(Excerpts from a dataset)
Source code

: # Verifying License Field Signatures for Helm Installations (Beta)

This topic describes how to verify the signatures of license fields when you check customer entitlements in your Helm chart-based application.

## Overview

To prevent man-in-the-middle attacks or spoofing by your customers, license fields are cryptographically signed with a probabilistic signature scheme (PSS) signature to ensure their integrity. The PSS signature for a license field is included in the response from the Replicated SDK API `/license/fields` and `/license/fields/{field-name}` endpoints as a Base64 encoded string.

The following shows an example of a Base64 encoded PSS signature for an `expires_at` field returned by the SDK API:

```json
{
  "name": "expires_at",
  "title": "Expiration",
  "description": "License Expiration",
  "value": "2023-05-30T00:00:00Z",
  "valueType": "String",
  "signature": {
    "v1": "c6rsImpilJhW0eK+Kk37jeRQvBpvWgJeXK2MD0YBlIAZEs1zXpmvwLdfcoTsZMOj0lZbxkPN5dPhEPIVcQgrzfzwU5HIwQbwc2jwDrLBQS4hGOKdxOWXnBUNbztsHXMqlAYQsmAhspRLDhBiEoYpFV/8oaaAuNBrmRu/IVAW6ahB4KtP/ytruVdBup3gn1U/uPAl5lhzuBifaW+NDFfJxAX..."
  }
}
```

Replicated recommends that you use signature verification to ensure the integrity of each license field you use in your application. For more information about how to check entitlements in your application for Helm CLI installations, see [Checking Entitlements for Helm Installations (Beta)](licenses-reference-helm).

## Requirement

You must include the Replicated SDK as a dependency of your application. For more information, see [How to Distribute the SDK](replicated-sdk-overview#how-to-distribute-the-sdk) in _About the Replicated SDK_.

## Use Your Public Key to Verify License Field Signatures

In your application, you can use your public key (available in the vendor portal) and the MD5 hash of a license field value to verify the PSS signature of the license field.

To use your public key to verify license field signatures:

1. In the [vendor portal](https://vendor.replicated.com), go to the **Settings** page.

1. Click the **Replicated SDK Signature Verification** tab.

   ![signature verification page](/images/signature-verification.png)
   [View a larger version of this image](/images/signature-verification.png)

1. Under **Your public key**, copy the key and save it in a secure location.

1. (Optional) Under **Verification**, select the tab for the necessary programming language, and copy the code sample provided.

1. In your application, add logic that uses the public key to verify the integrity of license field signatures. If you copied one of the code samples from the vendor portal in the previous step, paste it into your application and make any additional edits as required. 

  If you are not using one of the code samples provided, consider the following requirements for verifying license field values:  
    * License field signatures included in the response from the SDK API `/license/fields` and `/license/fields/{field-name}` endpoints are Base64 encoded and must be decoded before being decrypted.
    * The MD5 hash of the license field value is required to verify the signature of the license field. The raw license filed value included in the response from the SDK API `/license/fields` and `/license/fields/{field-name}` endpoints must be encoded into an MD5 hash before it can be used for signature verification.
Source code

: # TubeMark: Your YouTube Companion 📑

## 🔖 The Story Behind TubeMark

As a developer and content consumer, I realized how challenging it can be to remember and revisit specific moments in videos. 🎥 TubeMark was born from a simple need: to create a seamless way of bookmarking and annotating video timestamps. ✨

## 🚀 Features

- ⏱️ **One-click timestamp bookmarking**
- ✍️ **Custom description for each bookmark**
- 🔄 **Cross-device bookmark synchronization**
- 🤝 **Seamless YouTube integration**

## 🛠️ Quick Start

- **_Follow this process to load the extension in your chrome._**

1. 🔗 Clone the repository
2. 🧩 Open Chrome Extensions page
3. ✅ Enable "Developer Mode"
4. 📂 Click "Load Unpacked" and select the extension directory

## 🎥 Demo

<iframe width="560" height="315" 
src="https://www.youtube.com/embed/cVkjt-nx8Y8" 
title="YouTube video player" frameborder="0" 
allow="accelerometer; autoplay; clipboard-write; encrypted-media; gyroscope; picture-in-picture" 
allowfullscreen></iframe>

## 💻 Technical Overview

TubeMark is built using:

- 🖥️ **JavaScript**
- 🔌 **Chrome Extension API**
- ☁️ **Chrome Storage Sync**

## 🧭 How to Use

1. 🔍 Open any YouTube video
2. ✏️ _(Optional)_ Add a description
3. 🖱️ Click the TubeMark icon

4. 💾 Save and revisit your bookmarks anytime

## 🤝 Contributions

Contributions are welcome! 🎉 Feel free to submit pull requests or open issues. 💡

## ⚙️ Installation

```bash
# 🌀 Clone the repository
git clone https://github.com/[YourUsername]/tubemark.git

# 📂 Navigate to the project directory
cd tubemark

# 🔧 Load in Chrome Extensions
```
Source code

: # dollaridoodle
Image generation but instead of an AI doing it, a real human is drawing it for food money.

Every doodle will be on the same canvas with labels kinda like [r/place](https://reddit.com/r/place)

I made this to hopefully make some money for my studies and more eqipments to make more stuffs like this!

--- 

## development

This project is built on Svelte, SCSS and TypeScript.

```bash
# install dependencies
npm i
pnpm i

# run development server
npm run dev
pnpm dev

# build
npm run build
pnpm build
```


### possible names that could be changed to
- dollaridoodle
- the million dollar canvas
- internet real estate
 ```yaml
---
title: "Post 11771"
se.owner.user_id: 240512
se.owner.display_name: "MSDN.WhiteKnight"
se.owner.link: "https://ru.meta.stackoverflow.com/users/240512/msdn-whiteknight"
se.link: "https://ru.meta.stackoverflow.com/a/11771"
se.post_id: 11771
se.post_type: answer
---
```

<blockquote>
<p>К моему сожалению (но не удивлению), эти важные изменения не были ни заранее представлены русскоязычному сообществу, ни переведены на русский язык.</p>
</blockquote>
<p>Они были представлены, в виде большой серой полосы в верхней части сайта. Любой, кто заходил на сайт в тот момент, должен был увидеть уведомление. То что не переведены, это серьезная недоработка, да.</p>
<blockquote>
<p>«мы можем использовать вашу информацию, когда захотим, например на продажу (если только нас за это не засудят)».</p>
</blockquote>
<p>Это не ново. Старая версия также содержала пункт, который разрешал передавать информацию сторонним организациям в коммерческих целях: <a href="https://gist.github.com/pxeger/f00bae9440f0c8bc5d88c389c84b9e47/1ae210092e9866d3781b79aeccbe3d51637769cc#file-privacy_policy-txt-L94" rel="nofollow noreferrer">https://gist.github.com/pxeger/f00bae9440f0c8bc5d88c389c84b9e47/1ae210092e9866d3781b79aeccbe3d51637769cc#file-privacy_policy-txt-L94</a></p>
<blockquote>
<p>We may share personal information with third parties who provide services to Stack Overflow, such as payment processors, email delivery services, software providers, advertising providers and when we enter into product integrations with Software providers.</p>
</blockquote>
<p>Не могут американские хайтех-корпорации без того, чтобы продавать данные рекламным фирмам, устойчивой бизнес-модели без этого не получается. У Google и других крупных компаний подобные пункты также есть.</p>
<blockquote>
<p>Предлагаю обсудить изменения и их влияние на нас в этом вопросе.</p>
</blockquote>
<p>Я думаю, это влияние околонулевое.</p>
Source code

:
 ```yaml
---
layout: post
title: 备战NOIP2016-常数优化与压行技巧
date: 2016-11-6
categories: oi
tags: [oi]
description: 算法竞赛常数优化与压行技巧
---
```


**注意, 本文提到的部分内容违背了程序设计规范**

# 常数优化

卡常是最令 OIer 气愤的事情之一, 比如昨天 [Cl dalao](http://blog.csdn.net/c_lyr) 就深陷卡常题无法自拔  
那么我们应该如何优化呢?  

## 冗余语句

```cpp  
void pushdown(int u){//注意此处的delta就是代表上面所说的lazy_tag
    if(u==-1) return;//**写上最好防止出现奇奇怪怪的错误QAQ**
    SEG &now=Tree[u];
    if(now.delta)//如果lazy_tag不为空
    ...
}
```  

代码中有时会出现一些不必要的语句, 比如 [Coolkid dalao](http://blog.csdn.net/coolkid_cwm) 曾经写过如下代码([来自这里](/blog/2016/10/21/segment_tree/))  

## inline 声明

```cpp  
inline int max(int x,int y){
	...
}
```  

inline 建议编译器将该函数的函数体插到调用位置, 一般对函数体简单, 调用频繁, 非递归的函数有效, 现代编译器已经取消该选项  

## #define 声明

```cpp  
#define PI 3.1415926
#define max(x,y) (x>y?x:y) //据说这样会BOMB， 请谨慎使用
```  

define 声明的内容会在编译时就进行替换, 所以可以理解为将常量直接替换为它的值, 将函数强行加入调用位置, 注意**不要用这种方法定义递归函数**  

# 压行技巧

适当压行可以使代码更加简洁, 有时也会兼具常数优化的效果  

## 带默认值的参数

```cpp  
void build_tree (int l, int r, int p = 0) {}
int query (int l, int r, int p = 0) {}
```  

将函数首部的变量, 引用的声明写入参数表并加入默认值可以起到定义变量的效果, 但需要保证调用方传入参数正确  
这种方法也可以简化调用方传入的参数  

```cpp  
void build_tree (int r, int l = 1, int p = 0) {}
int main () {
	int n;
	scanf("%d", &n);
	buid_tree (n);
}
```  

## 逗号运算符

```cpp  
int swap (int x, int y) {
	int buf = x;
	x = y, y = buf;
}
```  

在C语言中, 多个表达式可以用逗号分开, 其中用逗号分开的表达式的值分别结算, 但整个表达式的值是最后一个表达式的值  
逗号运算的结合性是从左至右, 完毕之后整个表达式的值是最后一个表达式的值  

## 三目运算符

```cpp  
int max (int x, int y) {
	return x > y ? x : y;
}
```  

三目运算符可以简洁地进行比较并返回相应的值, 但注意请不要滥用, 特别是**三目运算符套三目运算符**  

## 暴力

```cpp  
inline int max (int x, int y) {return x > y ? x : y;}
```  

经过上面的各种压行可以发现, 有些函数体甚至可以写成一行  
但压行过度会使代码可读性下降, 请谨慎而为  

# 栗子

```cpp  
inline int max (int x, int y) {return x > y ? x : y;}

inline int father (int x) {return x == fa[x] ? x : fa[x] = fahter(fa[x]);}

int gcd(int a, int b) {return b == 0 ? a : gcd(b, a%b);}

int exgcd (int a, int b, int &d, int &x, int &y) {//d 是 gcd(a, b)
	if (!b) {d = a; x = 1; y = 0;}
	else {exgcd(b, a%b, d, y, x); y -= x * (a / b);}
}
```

| What is needed |
The range runs from the line above containing "To use your" to the line containing "1. Under **Your", inclusive. Restate those lines word for word and no others.

| Task output |
To use your public key to verify license field signatures:

1. In the [vendor portal](https://vendor.replicated.com), go to the **Settings** page.

1. Click the **Replicated SDK Signature Verification** tab.

   ![signature verification page](/images/signature-verification.png)
   [View a larger version of this image](/images/signature-verification.png)

1. Under **Your public key**, copy the key and save it in a secure location.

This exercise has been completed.